** Opening SUPPLIED DATA block **
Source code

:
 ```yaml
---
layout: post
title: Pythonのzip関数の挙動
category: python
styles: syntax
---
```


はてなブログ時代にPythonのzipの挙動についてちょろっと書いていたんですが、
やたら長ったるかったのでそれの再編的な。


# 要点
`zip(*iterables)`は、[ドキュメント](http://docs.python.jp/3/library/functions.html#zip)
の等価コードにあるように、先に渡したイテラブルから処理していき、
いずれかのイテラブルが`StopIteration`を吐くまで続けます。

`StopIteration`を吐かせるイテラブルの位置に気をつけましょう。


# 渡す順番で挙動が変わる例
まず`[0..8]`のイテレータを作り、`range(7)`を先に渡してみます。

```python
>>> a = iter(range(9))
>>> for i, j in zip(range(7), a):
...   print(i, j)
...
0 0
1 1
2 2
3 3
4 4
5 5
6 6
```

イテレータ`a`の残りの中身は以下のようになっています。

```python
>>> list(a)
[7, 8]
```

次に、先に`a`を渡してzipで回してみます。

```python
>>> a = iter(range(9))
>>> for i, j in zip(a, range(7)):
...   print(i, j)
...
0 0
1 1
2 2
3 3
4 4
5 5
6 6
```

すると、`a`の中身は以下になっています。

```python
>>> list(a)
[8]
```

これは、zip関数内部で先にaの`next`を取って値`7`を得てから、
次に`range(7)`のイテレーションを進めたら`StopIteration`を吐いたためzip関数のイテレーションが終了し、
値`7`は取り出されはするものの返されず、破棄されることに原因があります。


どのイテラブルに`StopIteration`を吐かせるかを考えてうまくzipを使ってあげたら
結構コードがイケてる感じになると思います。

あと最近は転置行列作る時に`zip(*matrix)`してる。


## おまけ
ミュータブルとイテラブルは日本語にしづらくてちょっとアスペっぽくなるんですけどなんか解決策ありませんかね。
** Closing SUPPLIED DATA block **
--- ASSIGNMENT ---
Nothing above should be left out. Print all the records exactly.

--- TASK OUTPUT ---
Source code

:
 ```yaml
---
layout: post
title: Pythonのzip関数の挙動
category: python
styles: syntax
---
```


はてなブログ時代にPythonのzipの挙動についてちょろっと書いていたんですが、
やたら長ったるかったのでそれの再編的な。


# 要点
`zip(*iterables)`は、[ドキュメント](http://docs.python.jp/3/library/functions.html#zip)
の等価コードにあるように、先に渡したイテラブルから処理していき、
いずれかのイテラブルが`StopIteration`を吐くまで続けます。

`StopIteration`を吐かせるイテラブルの位置に気をつけましょう。


# 渡す順番で挙動が変わる例
まず`[0..8]`のイテレータを作り、`range(7)`を先に渡してみます。

```python
>>> a = iter(range(9))
>>> for i, j in zip(range(7), a):
...   print(i, j)
...
0 0
1 1
2 2
3 3
4 4
5 5
6 6
```

イテレータ`a`の残りの中身は以下のようになっています。

```python
>>> list(a)
[7, 8]
```

次に、先に`a`を渡してzipで回してみます。

```python
>>> a = iter(range(9))
>>> for i, j in zip(a, range(7)):
...   print(i, j)
...
0 0
1 1
2 2
3 3
4 4
5 5
6 6
```

すると、`a`の中身は以下になっています。

```python
>>> list(a)
[8]
```

これは、zip関数内部で先にaの`next`を取って値`7`を得てから、
次に`range(7)`のイテレーションを進めたら`StopIteration`を吐いたためzip関数のイテレーションが終了し、
値`7`は取り出されはするものの返されず、破棄されることに原因があります。


どのイテラブルに`StopIteration`を吐かせるかを考えてうまくzipを使ってあげたら
結構コードがイケてる感じになると思います。

あと最近は転置行列作る時に`zip(*matrix)`してる。


## おまけ
ミュータブルとイテラブルは日本語にしづらくてちょっとアスペっぽくなるんですけどなんか解決策ありませんかね。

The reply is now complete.